There was no one single format or arrangements, which all hospital formularies must follow. But the contents were arranged as recommended by the American Society of Health-System Pharmacist (ASHP). The prepared hospital formulary was submitted to the Medical Superintendent in loose-leaf form, for implementing in the hospital.

The prepared formulary was evaluated based on the following categories and compared with WHO model formulary 2002, WHO and National list of Essential Medicines 2003. The parameters evaluated were number of drugs, fixed dose combinations (FDCs), class wise distribution of drugs, number of brands, monograph content, drugs to be avoided or used with caution in pregnancy and drugs present in the WHO/National list of essential medicines but not included in the prepared hospital formulary. Products of Pharmacy Manufacturing wing (PMW) of Kasturba Hospital, Manipal were also categorized.


   Results Top


Since there were a large number of drugs included in the hospital formulary, considerable amount of variation was present with the drugs included in the Essential list of medicines to that of the formulary.
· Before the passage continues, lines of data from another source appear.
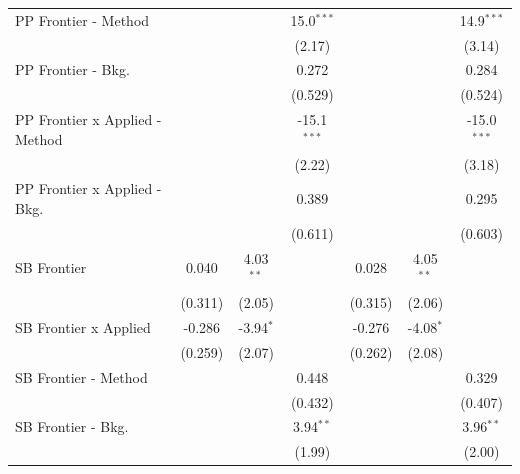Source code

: \begin{tabular}{lcccccc}
   PP Frontier - Method           &               &             & 15.0$^{***}$  &               &             & 14.9$^{***}$\\   
                                  &               &             & (2.17)        &               &             & (3.14)\\   
   PP Frontier - Bkg.             &               &             & 0.272         &               &             & 0.284\\   
                                  &               &             & (0.529)       &               &             & (0.524)\\   
   PP Frontier x Applied - Method &               &             & -15.1$^{***}$ &               &             & -15.0$^{***}$\\   
                                  &               &             & (2.22)        &               &             & (3.18)\\   
   PP Frontier x Applied - Bkg.   &               &             & 0.389         &               &             & 0.295\\   
                                  &               &             & (0.611)       &               &             & (0.603)\\   
   SB Frontier                    & 0.040         & 4.03$^{**}$ &               & 0.028         & 4.05$^{**}$ &   \\   
                                  & (0.311)       & (2.05)      &               & (0.315)       & (2.06)      &   \\   
   SB Frontier x Applied          & -0.286        & -3.94$^{*}$ &               & -0.276        & -4.08$^{*}$ &   \\   
                                  & (0.259)       & (2.07)      &               & (0.262)       & (2.08)      &   \\   
   SB Frontier - Method           &               &             & 0.448         &               &             & 0.329\\   
                                  &               &             & (0.432)       &               &             & (0.407)\\   
   SB Frontier - Bkg.             &               &             & 3.94$^{**}$   &               &             & 3.96$^{**}$\\   
                                  &               &             & (1.99)        &               &             & (2.00)\\   

\end{tabular}
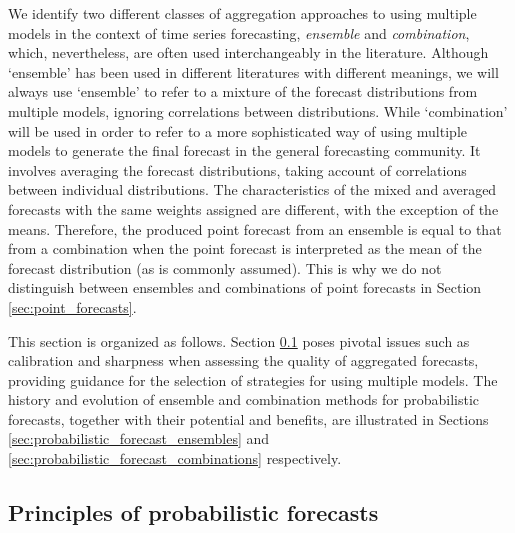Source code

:\documentclass[11pt]{article}
\begin{document}
We identify two different classes of aggregation approaches to using multiple models in the context of time series forecasting, \textit{ensemble} and \textit{combination}, which, nevertheless, are often used interchangeably in the literature. Although `ensemble' has been used in different literatures with different meanings, we will always use `ensemble' to refer to a mixture of the forecast distributions from multiple models, ignoring correlations between distributions. While `combination' will be used in order to refer to a more sophisticated way of using multiple models to generate the final forecast in the general forecasting community. It involves averaging the forecast distributions, taking account of correlations between individual distributions. The characteristics of the mixed and averaged forecasts with the same weights assigned are different, with the exception of the means. Therefore, the produced point forecast from an ensemble is equal to that from a combination when the point forecast is interpreted as the mean of the forecast distribution (as is commonly assumed). This is why we do not distinguish between ensembles and combinations of point forecasts in Section \ref{sec:point_forecasts}.

This section is organized as follows. Section \ref{sec:principles_of_probabilistic_forecasts} poses pivotal issues such as calibration and sharpness when assessing the quality of aggregated forecasts, providing guidance for the selection of strategies for using multiple models. The history and evolution of ensemble and combination methods for probabilistic forecasts, together with their potential and benefits, are illustrated in Sections \ref{sec:probabilistic_forecast_ensembles} and \ref{sec:probabilistic_forecast_combinations} respectively.

\subsection{Principles of probabilistic forecasts}
\label{sec:principles_of_probabilistic_forecasts}
\end{document}

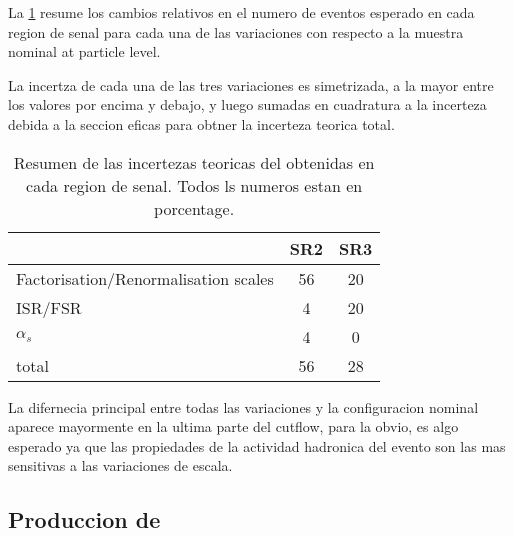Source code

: %

La {\tab} \ref{tab:syst_ttbargam_truth} resume los cambios relativos en el
numero de eventos esperado en cada region de senal para cada una de las
variaciones con respecto a la muestra nominal at particle level.

La incertza de cada una de las tres variaciones es simetrizada, a la mayor
entre los valores por encima y debajo, y luego sumadas en cuadratura
a la incerteza debida a la seccion eficas para obtner la incerteza teorica
total. %

\begin{table}[ht!]
  \centering
  \caption{Resumen de las incertezas teoricas del {\ttgam} obtenidas en cada region de senal.
    Todos ls numeros estan en porcentage.}
  \begin{tabular}{ l | c  c  }
   \hline
    & SR2 & SR3 \\
   \hline
      Factorisation/Renormalisation scales &  56  & 20 \\
      ISR/FSR                              &  4   & 20 \\
      $\alpha_{s}$                         &  4   &  0 \\
      \hline
      \hline
      total				&   56    &   28 \\
      \hline
  \end{tabular}
  \label{tab:syst_ttbargam_truth}
\end{table}

La difernecia principal entre todas las variaciones y la configuracion
nominal aparece mayormente en la ultima parte del cutflow, para la
obvio, es algo esperado ya que las propiedades de la actividad hadronica
del evento son las mas sensitivas a las variaciones de escala.

\subsection{Produccion de {\wgam}}\label{sec:syst_wgamma}

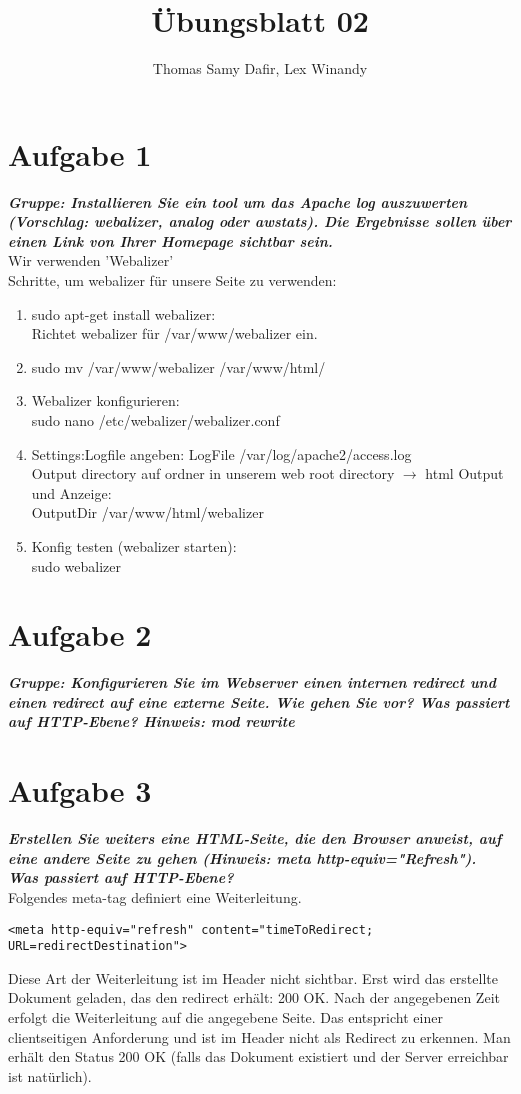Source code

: \documentclass[12pt, a4paper]{report}
\title{Übungsblatt 02}
\author{Thomas Samy Dafir, Lex Winandy}
\date{}
\begin{document}
\maketitle

\section*{Aufgabe 1}
\textbf{\textit{Gruppe: Installieren Sie ein tool um das Apache log auszuwerten (Vorschlag: webalizer, analog oder awstats). Die Ergebnisse sollen über einen Link von Ihrer Homepage sichtbar sein.}}\\
Wir verwenden 'Webalizer'\\
Schritte, um webalizer für unsere Seite zu verwenden:\\
\begin{enumerate}
	\item sudo apt-get install webalizer:\\
	Richtet webalizer für /var/www/webalizer ein.
	\item sudo mv /var/www/webalizer /var/www/html/
	\item Webalizer konfigurieren:\\
	sudo nano /etc/webalizer/webalizer.conf
	\item Settings:Logfile angeben:
	LogFile /var/log/apache2/access.log\\
	Output directory auf ordner in unserem web root directory $\rightarrow$ html Output und Anzeige:\\
	OutputDir /var/www/html/webalizer
	\item Konfig testen (webalizer starten):\\
	sudo webalizer
\end{enumerate}


\section*{Aufgabe 2}
\textbf{\textit{Gruppe: Konfigurieren Sie im Webserver einen internen redirect und einen redirect auf eine externe Seite. Wie gehen Sie vor? Was passiert auf HTTP-Ebene? Hinweis: mod rewrite}}\\

\section*{Aufgabe 3}
\textbf{\textit{Erstellen Sie weiters eine HTML-Seite, die den Browser anweist, auf eine andere Seite zu gehen (Hinweis: meta http-equiv="Refresh"). Was passiert auf HTTP-Ebene?}}\\
Folgendes meta-tag definiert eine Weiterleitung.
\begin{verbatim}
<meta http-equiv="refresh" content="timeToRedirect; URL=redirectDestination">
\end{verbatim}
Diese Art der Weiterleitung ist im Header nicht sichtbar. Erst wird das erstellte Dokument geladen, das den redirect erhält: 200 OK. Nach der angegebenen Zeit
erfolgt die Weiterleitung auf die angegebene Seite. Das entspricht einer clientseitigen Anforderung und ist im Header nicht als Redirect zu erkennen. Man erhält
den Status 200 OK (falls das Dokument existiert und der Server erreichbar ist natürlich).
\end{document}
Number of drugs, fixed dose combinations (FDCs) and class-wise distribution:

WHO model formulary is the global publication, which gives the comprehensive information on all the 325 generic drugs contained in the WHO model list of essential medicines 2002. The National list of Essential Medicines 2003 consists of 354 formulations, including FDCs and vaccines. The prepared Hospital Formulary comprised of total 476 generic drugs excluding the combination products and vaccines. There were totally 18 FDCs in WHO Essential Medicine list and 13 in National list of Essential Medicines while the prepared hospital formulary consisted of 95 FDCs. The number of drugs in each category of the prepared hospital formulary was compared with the WHO and National list of essential Medicines 2003, shown in [Table - 2].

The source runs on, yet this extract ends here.